Generally, it tries to check, not re-download; the ideal case is that it sends off a HTTP request and gets a 304 Not Modified back, which should be kind to the origin servers and not require much bandwidth on either side. (However, since we don't have the HTTP headers for older downloads, there will be a fair bit of re-downloading to begin with.) Everything has two layers of randomized cooldowns to spread out the load over time as much as possible (with the exception of FTP, where a bunch of MDTM checks and such are clustered together so we don't keep reopening and closing FTP connections). There's a bunch of site-specific logic and timeouts because the scene is a diverse place; I'm hoping to be as unintrusive as possible in general.
status.json has changed format a bit to reflect that we may now have multiple different contents for the same URL (people tend to e.g. repack Zip files but keep the same URL). I don't think anything except my own browser extension actually consumed this data regularly. There may or may not be a web interface later, similar to cardboard's “broken links” feature (eventually, I hope to all but obsolete it, but the road there is kind of long).
There are some data quality issues in the new crawls (e.g., prods being replaced by HTML files that still serve 200 OK) that will have to be dealt with over time.
There is now a web interface: https://superglue.sesse.net/
There is _so_ _much_ I'd like to do before showing it to the world, but I figured I had to get it out eventually. Stuff might break at any time. Stuff might change at any time. There's a lot to be said, but I think the most important is: It tries to detect breakage quickly, and it tries to detect un-breakage even more quickly. (“Tries” being the operative word; it isn't perfect and it's also a bit hampered by not having an updated stream of Pouët changes.)
Feedback appreciated, although I can't guarantee I will do anything about any of your wishes. :-)

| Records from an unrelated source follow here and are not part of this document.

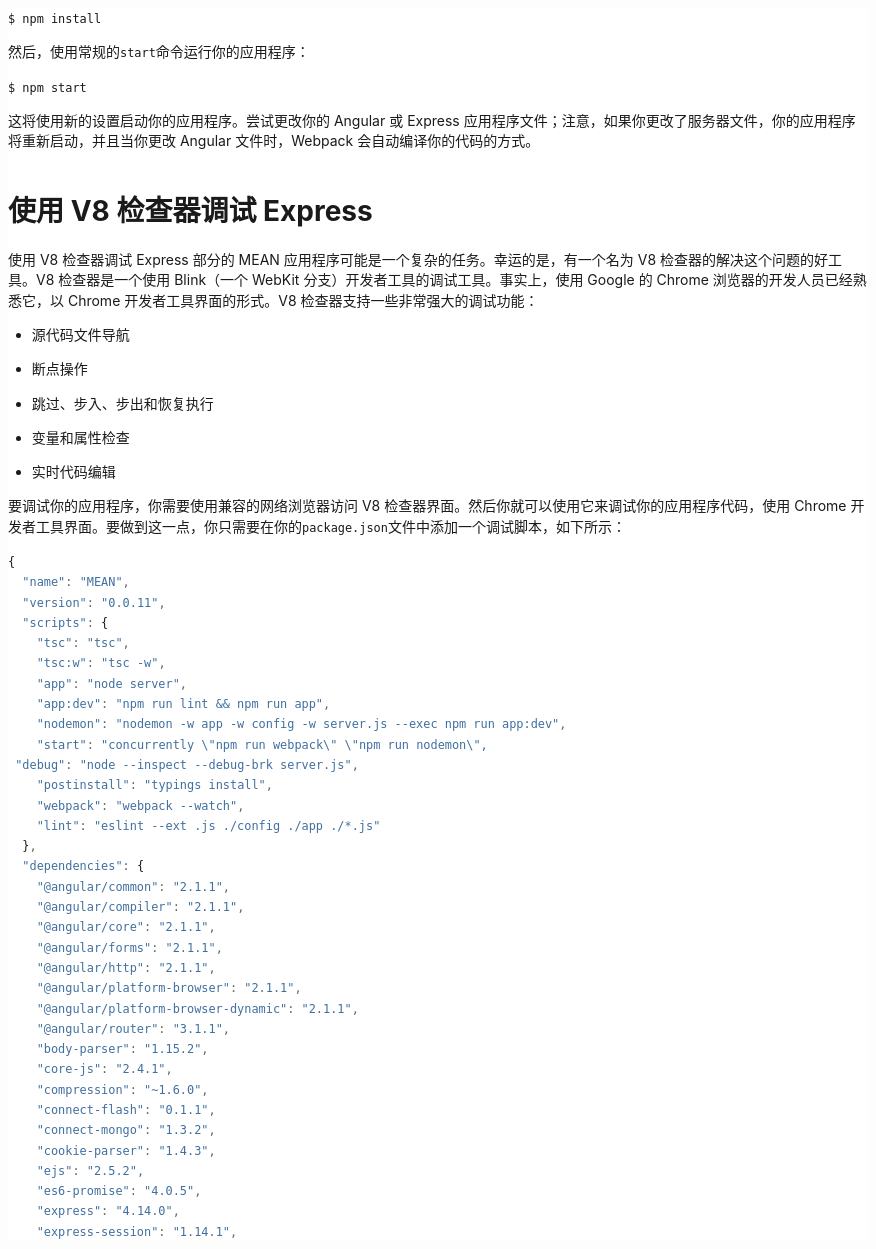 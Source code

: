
 ```js
$ npm install

```

然后，使用常规的`start`命令运行你的应用程序：

```js
$ npm start

```

这将使用新的设置启动你的应用程序。尝试更改你的 Angular 或 Express 应用程序文件；注意，如果你更改了服务器文件，你的应用程序将重新启动，并且当你更改 Angular 文件时，Webpack 会自动编译你的代码的方式。

# 使用 V8 检查器调试 Express

使用 V8 检查器调试 Express 部分的 MEAN 应用程序可能是一个复杂的任务。幸运的是，有一个名为 V8 检查器的解决这个问题的好工具。V8 检查器是一个使用 Blink（一个 WebKit 分支）开发者工具的调试工具。事实上，使用 Google 的 Chrome 浏览器的开发人员已经熟悉它，以 Chrome 开发者工具界面的形式。V8 检查器支持一些非常强大的调试功能：

+   源代码文件导航

+   断点操作

+   跳过、步入、步出和恢复执行

+   变量和属性检查

+   实时代码编辑

要调试你的应用程序，你需要使用兼容的网络浏览器访问 V8 检查器界面。然后你就可以使用它来调试你的应用程序代码，使用 Chrome 开发者工具界面。要做到这一点，你只需要在你的`package.json`文件中添加一个调试脚本，如下所示：

```js
{
  "name": "MEAN",
  "version": "0.0.11",
  "scripts": {
    "tsc": "tsc",	
    "tsc:w": "tsc -w",
    "app": "node server",
    "app:dev": "npm run lint && npm run app",
    "nodemon": "nodemon -w app -w config -w server.js --exec npm run app:dev",
    "start": "concurrently \"npm run webpack\" \"npm run nodemon\",
 "debug": "node --inspect --debug-brk server.js",
    "postinstall": "typings install",
    "webpack": "webpack --watch",
    "lint": "eslint --ext .js ./config ./app ./*.js"
  },
  "dependencies": {
    "@angular/common": "2.1.1",
    "@angular/compiler": "2.1.1",
    "@angular/core": "2.1.1",
    "@angular/forms": "2.1.1",
    "@angular/http": "2.1.1",
    "@angular/platform-browser": "2.1.1",
    "@angular/platform-browser-dynamic": "2.1.1",
    "@angular/router": "3.1.1",
    "body-parser": "1.15.2",
    "core-js": "2.4.1",
    "compression": "~1.6.0",
    "connect-flash": "0.1.1",
    "connect-mongo": "1.3.2",
    "cookie-parser": "1.4.3",
    "ejs": "2.5.2",
    "es6-promise": "4.0.5",
    "express": "4.14.0",
    "express-session": "1.14.1",
```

There is _so_ _much_ I'd like to do before showing it to the world, but I figured I had to get it out eventually. Stuff might break at any time. Stuff might change at any time. There's a lot to be said, but I think the most important is: It tries to detect breakage quickly, and it tries to detect un-breakage even more quickly. (“Tries” being the operative word; it isn't perfect and it's also a bit hampered by not having an updated stream of Pouët changes.)
Feedback appreciated, although I can't guarantee I will do anything about any of your wishes. :-)
Nice work, Sesse! Thank you! Looks cardboardy enough and pretty serviceable to my lamer eye.
(and by lamer, I mean untrained)
Thanks for these lists! Found quite a few Ephidrena releases with a broken link or two.